• WORK TO COMPLETE
Would you repeat the entries below exactly and omit the pictures?

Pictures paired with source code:
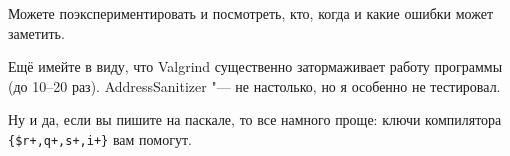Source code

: \documentclass[a4paper,10pt]{problems}
\begin{document}
Можете поэкспериментировать и посмотреть, кто, когда и какие ошибки может заметить.

Ещё имейте в виду, что Valgrind существенно затормаживает работу программы (до 10--20 раз). 
Address\-Sanitizer "--- не настолько, но я особенно не тестировал.

Ну и да, если вы пишите на паскале, то все намного проще: ключи компилятора \verb`{$r+,q+,s+,i+}` вам помогут.

\end{document}
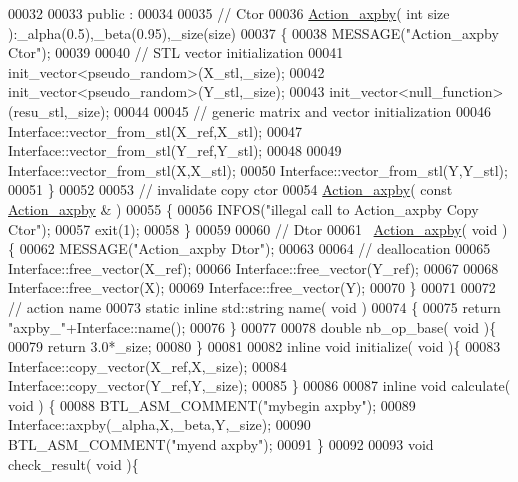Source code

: \begin{DoxyCode}
00032 
00033 public :
00034 
00035   \textcolor{comment}{// Ctor}
00036   \hyperlink{class_action__axpby}{Action\_axpby}( \textcolor{keywordtype}{int} size ):\_alpha(0.5),\_beta(0.95),\_size(size)
00037   \{
00038     MESSAGE(\textcolor{stringliteral}{"Action\_axpby Ctor"});
00039 
00040     \textcolor{comment}{// STL vector initialization}
00041     init\_vector<pseudo\_random>(X\_stl,\_size);
00042     init\_vector<pseudo\_random>(Y\_stl,\_size);
00043     init\_vector<null\_function>(resu\_stl,\_size);
00044 
00045     \textcolor{comment}{// generic matrix and vector initialization}
00046     Interface::vector\_from\_stl(X\_ref,X\_stl);
00047     Interface::vector\_from\_stl(Y\_ref,Y\_stl);
00048 
00049     Interface::vector\_from\_stl(X,X\_stl);
00050     Interface::vector\_from\_stl(Y,Y\_stl);
00051   \}
00052 
00053   \textcolor{comment}{// invalidate copy ctor}
00054   \hyperlink{class_action__axpby}{Action\_axpby}( \textcolor{keyword}{const}  \hyperlink{class_action__axpby}{Action\_axpby} & )
00055   \{
00056     INFOS(\textcolor{stringliteral}{"illegal call to Action\_axpby Copy Ctor"});
00057     exit(1);
00058   \}
00059 
00060   \textcolor{comment}{// Dtor}
00061   ~\hyperlink{class_action__axpby}{Action\_axpby}( \textcolor{keywordtype}{void} )\{
00062     MESSAGE(\textcolor{stringliteral}{"Action\_axpby Dtor"});
00063 
00064     \textcolor{comment}{// deallocation}
00065     Interface::free\_vector(X\_ref);
00066     Interface::free\_vector(Y\_ref);
00067 
00068     Interface::free\_vector(X);
00069     Interface::free\_vector(Y);
00070   \}
00071 
00072   \textcolor{comment}{// action name}
00073   \textcolor{keyword}{static} \textcolor{keyword}{inline} std::string name( \textcolor{keywordtype}{void} )
00074   \{
00075     \textcolor{keywordflow}{return} \textcolor{stringliteral}{"axpby\_"}+Interface::name();
00076   \}
00077 
00078   \textcolor{keywordtype}{double} nb\_op\_base( \textcolor{keywordtype}{void} )\{
00079     \textcolor{keywordflow}{return} 3.0*\_size;
00080   \}
00081 
00082   \textcolor{keyword}{inline} \textcolor{keywordtype}{void} initialize( \textcolor{keywordtype}{void} )\{
00083     Interface::copy\_vector(X\_ref,X,\_size);
00084     Interface::copy\_vector(Y\_ref,Y,\_size);
00085   \}
00086 
00087   \textcolor{keyword}{inline} \textcolor{keywordtype}{void} calculate( \textcolor{keywordtype}{void} ) \{
00088     BTL\_ASM\_COMMENT(\textcolor{stringliteral}{"mybegin axpby"});
00089     Interface::axpby(\_alpha,X,\_beta,Y,\_size);
00090     BTL\_ASM\_COMMENT(\textcolor{stringliteral}{"myend axpby"});
00091   \}
00092 
00093   \textcolor{keywordtype}{void} check\_result( \textcolor{keywordtype}{void} )\{

\end{DoxyCode}
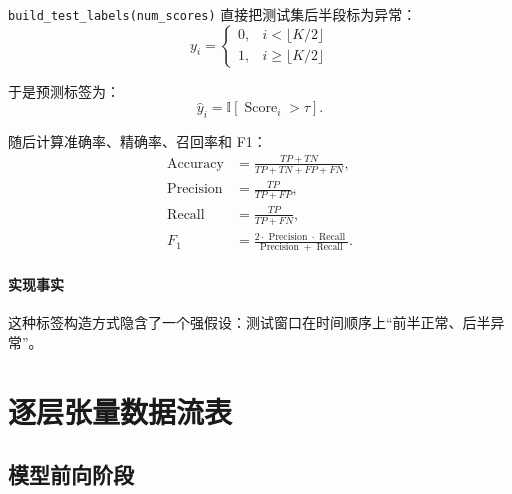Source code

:\documentclass[UTF8]{ctexart}
\begin{document}
\texttt{build\_test\_labels(num\_scores)} 直接把测试集后半段标为异常：
\begin{equation}
    y_i =
    \begin{cases}
        0, & i < \lfloor K/2 \rfloor \\
        1, & i \ge \lfloor K/2 \rfloor
    \end{cases}
\end{equation}

于是预测标签为：
\begin{equation}
    \hat{y}_i = \mathbb{I}[\operatorname{Score}_i > \tau].
\end{equation}

随后计算准确率、精确率、召回率和 F1：
\begin{align}
    \operatorname{Accuracy} &= \frac{TP + TN}{TP + TN + FP + FN}, \\
    \operatorname{Precision} &= \frac{TP}{TP + FP}, \\
    \operatorname{Recall} &= \frac{TP}{TP + FN}, \\
    F_1 &= \frac{2 \cdot \operatorname{Precision} \cdot \operatorname{Recall}}{\operatorname{Precision} + \operatorname{Recall}}.
\end{align}

\paragraph{实现事实}
这种标签构造方式隐含了一个强假设：测试窗口在时间顺序上“前半正常、后半异常”。

\section{逐层张量数据流表}

\subsection{模型前向阶段}
\end{document}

• YOUR SOLUTION
Source code

: \documentclass[a4paper,10pt]{problems}
\begin{document}
Можете поэкспериментировать и посмотреть, кто, когда и какие ошибки может заметить.

Ещё имейте в виду, что Valgrind существенно затормаживает работу программы (до 10--20 раз). 
Address\-Sanitizer "--- не настолько, но я особенно не тестировал.

Ну и да, если вы пишите на паскале, то все намного проще: ключи компилятора \verb`{$r+,q+,s+,i+}` вам помогут.

\end{document}
Source code

: \begin{DoxyCode}
00032 
00033 public :
00034 
00035   \textcolor{comment}{// Ctor}
00036   \hyperlink{class_action__axpby}{Action\_axpby}( \textcolor{keywordtype}{int} size ):\_alpha(0.5),\_beta(0.95),\_size(size)
00037   \{
00038     MESSAGE(\textcolor{stringliteral}{"Action\_axpby Ctor"});
00039 
00040     \textcolor{comment}{// STL vector initialization}
00041     init\_vector<pseudo\_random>(X\_stl,\_size);
00042     init\_vector<pseudo\_random>(Y\_stl,\_size);
00043     init\_vector<null\_function>(resu\_stl,\_size);
00044 
00045     \textcolor{comment}{// generic matrix and vector initialization}
00046     Interface::vector\_from\_stl(X\_ref,X\_stl);
00047     Interface::vector\_from\_stl(Y\_ref,Y\_stl);
00048 
00049     Interface::vector\_from\_stl(X,X\_stl);
00050     Interface::vector\_from\_stl(Y,Y\_stl);
00051   \}
00052 
00053   \textcolor{comment}{// invalidate copy ctor}
00054   \hyperlink{class_action__axpby}{Action\_axpby}( \textcolor{keyword}{const}  \hyperlink{class_action__axpby}{Action\_axpby} & )
00055   \{
00056     INFOS(\textcolor{stringliteral}{"illegal call to Action\_axpby Copy Ctor"});
00057     exit(1);
00058   \}
00059 
00060   \textcolor{comment}{// Dtor}
00061   ~\hyperlink{class_action__axpby}{Action\_axpby}( \textcolor{keywordtype}{void} )\{
00062     MESSAGE(\textcolor{stringliteral}{"Action\_axpby Dtor"});
00063 
00064     \textcolor{comment}{// deallocation}
00065     Interface::free\_vector(X\_ref);
00066     Interface::free\_vector(Y\_ref);
00067 
00068     Interface::free\_vector(X);
00069     Interface::free\_vector(Y);
00070   \}
00071 
00072   \textcolor{comment}{// action name}
00073   \textcolor{keyword}{static} \textcolor{keyword}{inline} std::string name( \textcolor{keywordtype}{void} )
00074   \{
00075     \textcolor{keywordflow}{return} \textcolor{stringliteral}{"axpby\_"}+Interface::name();
00076   \}
00077 
00078   \textcolor{keywordtype}{double} nb\_op\_base( \textcolor{keywordtype}{void} )\{
00079     \textcolor{keywordflow}{return} 3.0*\_size;
00080   \}
00081 
00082   \textcolor{keyword}{inline} \textcolor{keywordtype}{void} initialize( \textcolor{keywordtype}{void} )\{
00083     Interface::copy\_vector(X\_ref,X,\_size);
00084     Interface::copy\_vector(Y\_ref,Y,\_size);
00085   \}
00086 
00087   \textcolor{keyword}{inline} \textcolor{keywordtype}{void} calculate( \textcolor{keywordtype}{void} ) \{
00088     BTL\_ASM\_COMMENT(\textcolor{stringliteral}{"mybegin axpby"});
00089     Interface::axpby(\_alpha,X,\_beta,Y,\_size);
00090     BTL\_ASM\_COMMENT(\textcolor{stringliteral}{"myend axpby"});
00091   \}
00092 
00093   \textcolor{keywordtype}{void} check\_result( \textcolor{keywordtype}{void} )\{

\end{DoxyCode}
Source code

:\documentclass[UTF8]{ctexart}
\begin{document}
\texttt{build\_test\_labels(num\_scores)} 直接把测试集后半段标为异常：
\begin{equation}
    y_i =
    \begin{cases}
        0, & i < \lfloor K/2 \rfloor \\
        1, & i \ge \lfloor K/2 \rfloor
    \end{cases}
\end{equation}

于是预测标签为：
\begin{equation}
    \hat{y}_i = \mathbb{I}[\operatorname{Score}_i > \tau].
\end{equation}

随后计算准确率、精确率、召回率和 F1：
\begin{align}
    \operatorname{Accuracy} &= \frac{TP + TN}{TP + TN + FP + FN}, \\
    \operatorname{Precision} &= \frac{TP}{TP + FP}, \\
    \operatorname{Recall} &= \frac{TP}{TP + FN}, \\
    F_1 &= \frac{2 \cdot \operatorname{Precision} \cdot \operatorname{Recall}}{\operatorname{Precision} + \operatorname{Recall}}.
\end{align}

\paragraph{实现事实}
这种标签构造方式隐含了一个强假设：测试窗口在时间顺序上“前半正常、后半异常”。

\section{逐层张量数据流表}

\subsection{模型前向阶段}
\end{document}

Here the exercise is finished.